Al quinto minuto, il Lecce passa in vantaggio: Sottil supera Esposito sulla fascia, arriva al fondo e mette un cross per Tiago Gabriel. L’attaccante giallorosso è solo davanti a Caprile e di testa firma il gol dell’1-0. Il vantaggio dà slancio al Lecce, che poco dopo va vicino al raddoppio con un colpo di testa di Gaspar, finito alto.
Il Cagliari però non resta a guardare. Al sedicesimo, Esposito sfiora il pareggio con un tiro che colpisce il palo. Poi è Belotti a rendersi pericoloso di testa, ma la palla va sopra la traversa. Questi episodi galvanizzano gli ospiti, che cominciano a spingere con più convinzione.

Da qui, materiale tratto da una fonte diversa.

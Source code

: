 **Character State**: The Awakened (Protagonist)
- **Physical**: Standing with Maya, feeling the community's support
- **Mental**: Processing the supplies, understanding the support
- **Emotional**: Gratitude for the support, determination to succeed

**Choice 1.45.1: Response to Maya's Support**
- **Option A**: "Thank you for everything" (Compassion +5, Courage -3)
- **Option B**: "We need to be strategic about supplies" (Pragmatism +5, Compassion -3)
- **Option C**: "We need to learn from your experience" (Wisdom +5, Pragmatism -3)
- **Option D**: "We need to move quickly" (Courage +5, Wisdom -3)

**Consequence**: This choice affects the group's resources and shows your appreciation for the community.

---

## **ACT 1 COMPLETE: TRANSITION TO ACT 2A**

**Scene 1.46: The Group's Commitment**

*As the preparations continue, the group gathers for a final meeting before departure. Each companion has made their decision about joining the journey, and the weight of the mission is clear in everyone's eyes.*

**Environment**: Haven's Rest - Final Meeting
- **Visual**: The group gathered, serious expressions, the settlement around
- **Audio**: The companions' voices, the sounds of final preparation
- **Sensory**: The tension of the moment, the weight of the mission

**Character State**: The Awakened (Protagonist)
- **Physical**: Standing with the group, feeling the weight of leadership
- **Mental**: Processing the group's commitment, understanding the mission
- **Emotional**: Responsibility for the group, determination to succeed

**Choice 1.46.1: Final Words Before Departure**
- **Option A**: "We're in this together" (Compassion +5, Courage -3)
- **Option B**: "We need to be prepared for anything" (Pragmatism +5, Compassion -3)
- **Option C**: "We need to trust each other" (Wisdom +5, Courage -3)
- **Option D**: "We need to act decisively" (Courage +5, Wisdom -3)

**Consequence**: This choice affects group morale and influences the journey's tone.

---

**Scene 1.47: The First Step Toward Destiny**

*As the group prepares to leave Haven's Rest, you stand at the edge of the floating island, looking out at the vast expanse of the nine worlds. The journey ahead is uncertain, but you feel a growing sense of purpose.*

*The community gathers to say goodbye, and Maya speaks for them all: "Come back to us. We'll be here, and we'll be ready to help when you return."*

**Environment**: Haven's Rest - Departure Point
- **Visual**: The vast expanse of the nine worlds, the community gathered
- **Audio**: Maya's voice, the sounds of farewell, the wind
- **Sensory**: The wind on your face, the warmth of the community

Falcone, portiere del Lecce, è chiamato a un paio di interventi decisivi su Adopo e Deiola. Poco dopo respinge con fatica un rasoterra potente di Coulibaly. Dall’altra parte, Caprile deve distendersi per fermare un tiro insidioso di Palestra, uno dei più vivaci per il Cagliari.
Il pareggio arriva poco prima dell’intervallo: Belotti sfrutta un assist di Palestra e con un tocco preciso batte Falcone. Un gol che vale doppio, visto che celebra le 350 partite in Serie A del ‘Gallo’.
Nella ripresa il Cagliari cambia passo e incassa il rigore che decide il match
La ripresa vede subito cambi da entrambe le parti. Il Lecce inserisce Ndaba e Kaba al posto di Gallo e Sala. Belotti ha subito una chance, ma sbaglia il tiro. Poco dopo, Caprile salva il Cagliari da un possibile autogol su una deviazione di Pierotti.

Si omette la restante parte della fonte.